TO DO: Return each line below holding the string "plugin".

Stored data
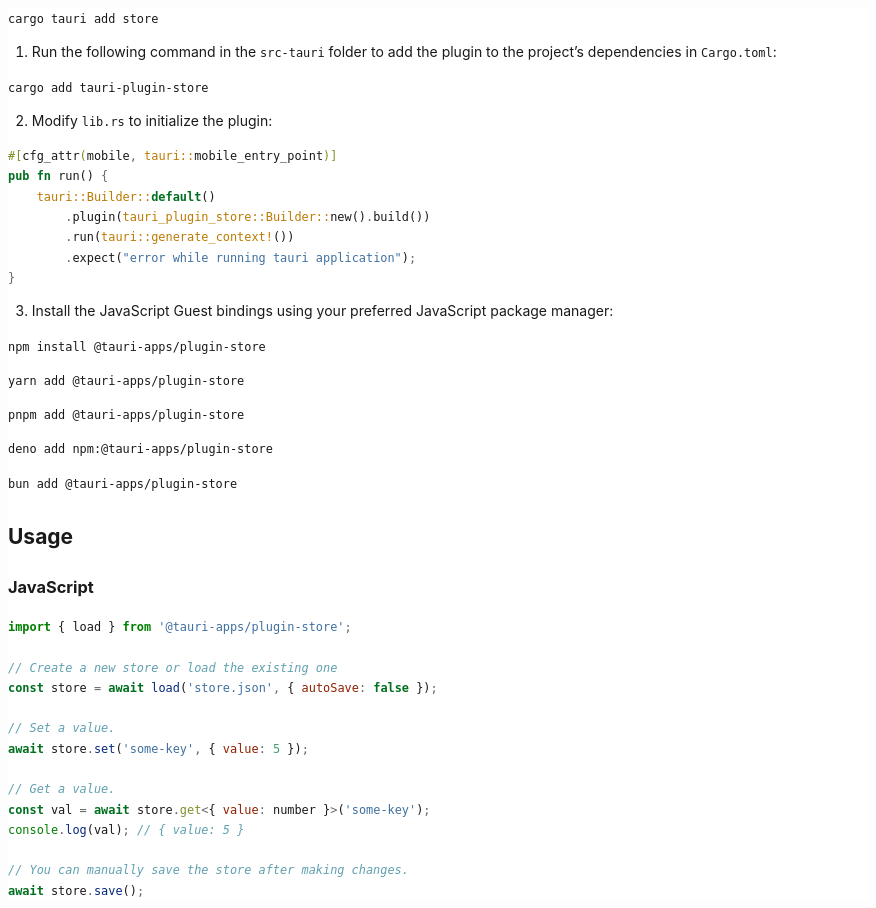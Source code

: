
 ```
cargo tauri add store
```

1. Run the following command in the `src-tauri` folder to add the plugin to the project’s dependencies in `Cargo.toml`:

```
cargo add tauri-plugin-store
```

2. Modify `lib.rs` to initialize the plugin:

```rust
#[cfg_attr(mobile, tauri::mobile_entry_point)]
pub fn run() {
    tauri::Builder::default()
        .plugin(tauri_plugin_store::Builder::new().build())
        .run(tauri::generate_context!())
        .expect("error while running tauri application");
}
```

3. Install the JavaScript Guest bindings using your preferred JavaScript package manager:

```
npm install @tauri-apps/plugin-store
```

```
yarn add @tauri-apps/plugin-store
```

```
pnpm add @tauri-apps/plugin-store
```

```
deno add npm:@tauri-apps/plugin-store
```

```
bun add @tauri-apps/plugin-store
```

## Usage

### JavaScript

```javascript
import { load } from '@tauri-apps/plugin-store';

// Create a new store or load the existing one
const store = await load('store.json', { autoSave: false });

// Set a value.
await store.set('some-key', { value: 5 });

// Get a value.
const val = await store.get<{ value: number }>('some-key');
console.log(val); // { value: 5 }

// You can manually save the store after making changes.
await store.save();
```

YOUR RESPONSE:
1. Run the following command in the `src-tauri` folder to add the plugin to the project’s dependencies in `Cargo.toml`:
cargo add tauri-plugin-store
2. Modify `lib.rs` to initialize the plugin:
        .plugin(tauri_plugin_store::Builder::new().build())
npm install @tauri-apps/plugin-store
yarn add @tauri-apps/plugin-store
pnpm add @tauri-apps/plugin-store
deno add npm:@tauri-apps/plugin-store
bun add @tauri-apps/plugin-store
import { load } from '@tauri-apps/plugin-store';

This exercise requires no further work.